The successful approach implemented in Guatemala will underlie World Neighbors’ training and other initiatives in Peru. Schecter says the most important result of World Neighbors’ work in Guatemala that they hope to emulate in Peru is motivation to stay on the land.
“There are so many factors pushing people out of the country and to address issues like migration, we need mechanisms that work in stopping some of these problems,” she says.
Climate change is another issue these communities face that pushes them off the land, which World Neighbors attempts to mitigate by diversifying and improving sustainable farming by applying techniques and practices that increase resilience to adverse conditions.
“Migration and climate change are huge problems not just in Guatemala but across Central America and being so dependent on a cash crop like coffee makes any effect of climate change become monumental,” Schecter says.
“We can’t be naïve about climate change and need to help communities prepare as best they can for natural disasters, especially in places like Indonesia, Timor Leste, and Haiti, which has been hit by hurricanes year after year.”
In the year ahead, World Neighbors will continue its projects in Peru with the Starbucks Foundation, as well as more than a dozen countries around the world.
“We’re always trying to go deeper into every country where we operate and figure out how we can learn from the people we work with. We’re lifetime learners and appreciate discovering new ideas and ways of coping,” Schecter says.

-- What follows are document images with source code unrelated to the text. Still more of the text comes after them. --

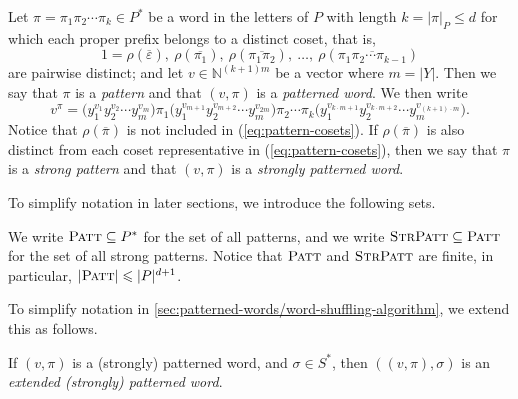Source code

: \begin{definition}\label{defn:patterned-words}
	Let $\pi = \pi_1 \pi_2 \cdots \pi_k \in P^*$ be a word in the letters of $P$ with length $k = |\pi|_P \leqslant d$ for which each proper prefix belongs to a distinct coset, that is,
	\begin{equation}\label{eq:pattern-cosets}
		1 = \rho(\overline{\varepsilon}),\ 
		\rho(\overline{\pi_1}),\ 
		\rho(\overline{\pi_1\pi_2}),\ 
		\ldots,\ 
		\rho(\overline{\pi_1\pi_2\cdots\pi_{k-1}})
	\end{equation}
	are pairwise distinct; and let $v \in \mathbb{N}^{(k+1)m}$ be a vector where $m = |Y|$.
	Then we say that $\pi$ is a \emph{pattern} and that $(v,\pi)$ is a \emph{patterned word}.
	We then write
	\begin{equation*}
		v^\pi
		=
		\Big(
			y_1^{v_1}
			y_2^{v_2}
			\cdots
			y_m^{v_m}
		\Big)
		\pi_1
		\Big(
			y_1^{v_{m+1}}
			y_2^{v_{m+2}}
			\cdots
			y_m^{v_{2m}}
		\Big)
		\pi_2
		\cdots
		\pi_k
		\Big(
			y_1^{v_{k \cdot m+1}}
			y_2^{v_{k \cdot m+2}}
			\cdots
			y_m^{v_{(k+1)\cdot m}}
		\Big).
	\end{equation*}
	Notice that $\rho(\overline{\pi})$ is not included in (\ref{eq:pattern-cosets}).
	If $\rho(\overline{\pi})$ is also distinct from each coset representative in (\ref{eq:pattern-cosets}), then we say that $\pi$ is a \emph{strong pattern} and that $(v,\pi)$ is a \emph{strongly patterned word}.
\end{definition}

To simplify notation in later sections, we introduce the following sets.

\begin{definition}\label{defn:pattern-set}
	We write $\textsc{Patt} \subseteq P^*$ for the set of all patterns, and we write $\textsc{StrPatt} \subseteq \textsc{Patt}$ for the set of all strong patterns.
	Notice that $\textsc{Patt}$ and $\textsc{StrPatt}$ are finite, in particular, $|\textsc{Patt}| \leqslant |P|^{d+1}$.
\end{definition}

To simplify notation in \cref{sec:patterned-words/word-shuffling-algorithm}, we extend this as follows.

\begin{definition}\label{defn:extended-special-form}
	If $(v,\pi)$ is a (strongly) patterned word, and $\sigma \in S^*$, then $((v,\pi),\sigma)$ is an \emph{extended (strongly) patterned word}.
\end{definition}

“COVID-19 has been a huge lesson for all of us. We had anticipated COVID getting to these villages and spreading like crazy. When we explained the pandemic to them, people responded very quickly and put appropriate measures in place. It’s been remarkable and many have done better than we have [in the US] with the pandemic.”
Schecter says she hopes more governments and organisations embrace an approach to these issues that treat the cause rather than the symptoms.
“Virtually no one who has participated in World Neighbors programs in Atitlan and Chiquimula has moved to the US or out of Guatemala,” Schecter says.
“Our projects have resulted in better food security, cleaner water, less diseases, and generally a higher standard of living. Their children can go to school instead of working in the fields and the farmers have amassed capital for their own use – it’s really best to help people help themselves.”